(ENTRIES PROVIDED)

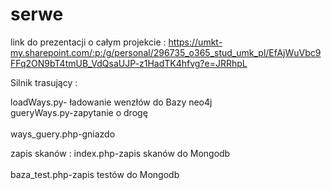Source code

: # serwe

link do prezentacji o całym projekcie :
https://umkt-my.sharepoint.com/:p:/g/personal/296735_o365_stud_umk_pl/EfAjWuVbc9FFq2ON9bT4tmUB_VdQsaUJP-z1HadTK4hfvg?e=JRRhpL


Silnik trasujący :

loadWays.py- ładowanie wenzłów do Bazy neo4j
<br>
gueryWays.py-zapytanie o drogę  
<br>
ways_guery.php-gniazdo 

zapis skanów :
index.php-zapis skanów do Mongodb
<br></br>
baza_test.php-zapis testów do Mongodb
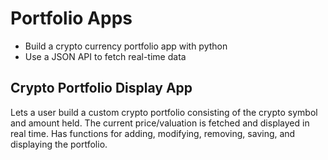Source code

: # Portfolio Apps
 - Build a crypto currency portfolio app with python
 - Use a JSON API to fetch real-time data

## Crypto Portfolio Display App
Lets a user build a custom crypto portfolio consisting of the crypto symbol and amount held. The current price/valuation is fetched and displayed in real time.
Has functions for adding, modifying, removing, saving, and displaying the portfolio.


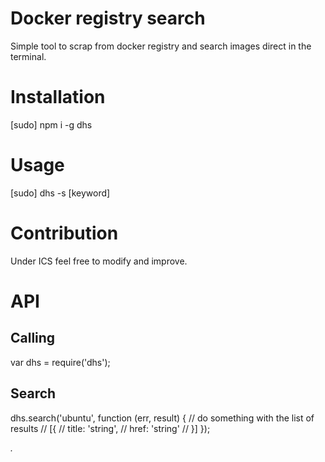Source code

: # Docker registry search

Simple tool to scrap from docker registry and search images direct in the terminal.

# Installation

  [sudo] npm i -g dhs

# Usage

  [sudo] dhs -s [keyword]

# Contribution

Under ICS feel free to modify and improve.

# API

## Calling

  var dhs = require('dhs');

## Search

  dhs.search('ubuntu', function (err, result) {
    // do something with the list of results
    // [{
    //    title: 'string',
    //    href: 'string'
    // }]
  });

*.*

(End ENTRIES PROVIDED)

→ **PROBLEM REQUIREMENTS**
The lines to return are those with the string "zapis" in them; copy each from the entries above.

→ **THE COMPLETED TASK**
zapis skanów :
index.php-zapis skanów do Mongodb
baza_test.php-zapis testów do Mongodb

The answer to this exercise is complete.